Viscay also recommended the city establish a long-range economic planning committee and various subcommittees composed of council, finance, and administration appointees to look at issues such as new growth and development, local receipts and other revenues, education costs, enterprise funds, debts, and employee benefits and pensions.

“We need to come together as a community,” said Viscay. “I think everybody has said over and over that they want a new high school, but many people, but many people are nervous about many different things. I’m as nervous as anyone and I am up here trying to tell you how we are going to pay for this, but I think we can do it and I think the forecast shows that we can do it.”

Councillor-at-Large Robert Haas III asked Viscay how Revere compares to other communities when it comes to new growth and development.

“Our growth is very good compared to our peers, and it is one of the driving forces that can help us build this high school,” said Viscay.

Mayor Patrick Keefe, who serves on the Massachusetts Mayors’ Association, said that Revere is in a much stronger financial position than many other cities in the state.

Keefe said there are a number of communities facing large budget gaps and possible overrides just to keep up regular government operations.

“Across the Commonwealth, there are communities that decided they did not want to do anything eight to 10 years ago,” said Keefe. “Revere, fortunately, had the foresight not to do that.”

Keefe said the long-range forecast shows a few lean years and a few good years, but he said he was confident the city could address the lean years and that he and his administration feel good about what was presented to the city council.

Viscay noted that the long-range forecast includes the anticipated debt payments for all projects in the city, including the new high school.

“We’re estimated to get almost a quarter of a billion dollars reimbursement (from the state) for this school, which is spectacular,” said Viscay. “We still have to borrow enough to pay for $254 million, and we are forecasting that debt at 4 percent, which would peak, according to this forecast, in 2033 at $15.9 million.”

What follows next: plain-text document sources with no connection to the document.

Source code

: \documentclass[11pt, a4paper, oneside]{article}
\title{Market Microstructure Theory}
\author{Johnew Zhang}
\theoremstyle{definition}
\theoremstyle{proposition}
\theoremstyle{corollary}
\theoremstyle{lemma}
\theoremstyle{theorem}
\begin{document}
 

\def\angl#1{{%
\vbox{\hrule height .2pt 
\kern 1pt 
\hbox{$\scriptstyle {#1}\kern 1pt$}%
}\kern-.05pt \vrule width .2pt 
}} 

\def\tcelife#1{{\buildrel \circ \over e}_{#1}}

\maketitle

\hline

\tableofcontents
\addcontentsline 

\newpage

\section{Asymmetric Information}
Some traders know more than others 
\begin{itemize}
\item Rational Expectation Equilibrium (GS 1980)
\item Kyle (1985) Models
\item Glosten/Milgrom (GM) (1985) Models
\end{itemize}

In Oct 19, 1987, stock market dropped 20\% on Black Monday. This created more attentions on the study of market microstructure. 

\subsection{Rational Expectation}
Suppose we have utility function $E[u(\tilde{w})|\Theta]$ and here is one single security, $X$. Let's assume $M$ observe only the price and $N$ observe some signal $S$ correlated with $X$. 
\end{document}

The 10-year budget forecast presented to the council included the expected annual increase in expenses, which varied from 4 to 6 percent depending on the budget item, ranging from education to health insurance and other benefit costs.

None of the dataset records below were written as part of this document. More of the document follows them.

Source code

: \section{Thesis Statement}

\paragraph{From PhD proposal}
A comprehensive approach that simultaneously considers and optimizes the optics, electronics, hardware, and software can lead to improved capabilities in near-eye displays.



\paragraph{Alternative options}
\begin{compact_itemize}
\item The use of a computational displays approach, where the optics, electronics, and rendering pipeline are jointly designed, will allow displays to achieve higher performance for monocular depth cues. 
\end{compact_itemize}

While there were no new revenues built into the forecast, Viscay said the proposed long-range economic planning committees could look at potential increases in rooms, meals, and motor vehicle excise taxes that may soon be allowed under state law. Viscay suggested the city also reconsider allowing recreational marijuana sales in the city so that it could benefit from those tax dollars and fees.

Ward 1 Councillor Joanne McKenna said she appreciated the efforts and transparency that have gone into the long-range planning by Keefe and his administration.

McKenna, who voted against moving forward with the high school building project last year, said she believed the city needed the extra time for the additional data and financial planning.

“I feel like we have a better perception of what is going on, and I have a better feeling,” said McKenna.

Councillor-at-Large Anthony Zambuto, who has had concerns about the economics of building a new high school at Wonderland, said the forecast was well done but that he still sees problems down the road.

“I see problems in public safety, limiting it to 4 percent … the projections are the projections and I’m not going to say I don’t believe them, I’m hoping your projections stay what you said,” said Zambuto. “But the bottom line is that without reducing services, without limiting public safety and all the other things that come along with it, I don’t think we can afford it.”

Council President Anthony Cogliandro thanked Viscay for the forecast, and like McKenna, praised the openness of the Keefe administration in providing data to the council.

“For me, this is a risk, we all know that this is a financial risk, but it is being made more comfortable to take it, and that’s what this whole process is,” said Cogliandro. “We needed this year, and this council deserved what it got this time around.”